__Goal of the exercise__. Transcribe the records below. Leave every word as it is.
BEGIN Provided material
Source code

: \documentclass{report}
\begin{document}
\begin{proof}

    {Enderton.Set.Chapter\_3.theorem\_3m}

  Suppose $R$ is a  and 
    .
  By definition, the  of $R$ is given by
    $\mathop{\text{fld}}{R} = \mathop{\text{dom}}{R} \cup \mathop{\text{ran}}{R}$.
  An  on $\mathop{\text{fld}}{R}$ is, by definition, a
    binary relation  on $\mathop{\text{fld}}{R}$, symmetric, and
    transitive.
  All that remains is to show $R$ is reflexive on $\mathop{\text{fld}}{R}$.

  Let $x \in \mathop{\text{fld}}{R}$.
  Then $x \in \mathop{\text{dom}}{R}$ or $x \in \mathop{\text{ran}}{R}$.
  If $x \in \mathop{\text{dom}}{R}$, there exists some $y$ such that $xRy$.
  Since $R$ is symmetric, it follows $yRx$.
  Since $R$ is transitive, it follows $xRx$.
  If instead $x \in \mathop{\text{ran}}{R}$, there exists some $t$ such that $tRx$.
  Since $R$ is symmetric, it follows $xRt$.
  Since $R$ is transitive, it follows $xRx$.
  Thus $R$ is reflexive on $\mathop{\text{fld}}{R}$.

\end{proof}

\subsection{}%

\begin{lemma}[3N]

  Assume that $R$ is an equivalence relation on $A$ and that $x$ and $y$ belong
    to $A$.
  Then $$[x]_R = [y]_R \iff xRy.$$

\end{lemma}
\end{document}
END Provided material
__Solution below__.
Source code

: \documentclass{report}
\begin{document}
\begin{proof}

    {Enderton.Set.Chapter\_3.theorem\_3m}

  Suppose $R$ is a  and 
    .
  By definition, the  of $R$ is given by
    $\mathop{\text{fld}}{R} = \mathop{\text{dom}}{R} \cup \mathop{\text{ran}}{R}$.
  An  on $\mathop{\text{fld}}{R}$ is, by definition, a
    binary relation  on $\mathop{\text{fld}}{R}$, symmetric, and
    transitive.
  All that remains is to show $R$ is reflexive on $\mathop{\text{fld}}{R}$.

  Let $x \in \mathop{\text{fld}}{R}$.
  Then $x \in \mathop{\text{dom}}{R}$ or $x \in \mathop{\text{ran}}{R}$.
  If $x \in \mathop{\text{dom}}{R}$, there exists some $y$ such that $xRy$.
  Since $R$ is symmetric, it follows $yRx$.
  Since $R$ is transitive, it follows $xRx$.
  If instead $x \in \mathop{\text{ran}}{R}$, there exists some $t$ such that $tRx$.
  Since $R$ is symmetric, it follows $xRt$.
  Since $R$ is transitive, it follows $xRx$.
  Thus $R$ is reflexive on $\mathop{\text{fld}}{R}$.

\end{proof}

\subsection{}%

\begin{lemma}[3N]

  Assume that $R$ is an equivalence relation on $A$ and that $x$ and $y$ belong
    to $A$.
  Then $$[x]_R = [y]_R \iff xRy.$$

\end{lemma}
\end{document}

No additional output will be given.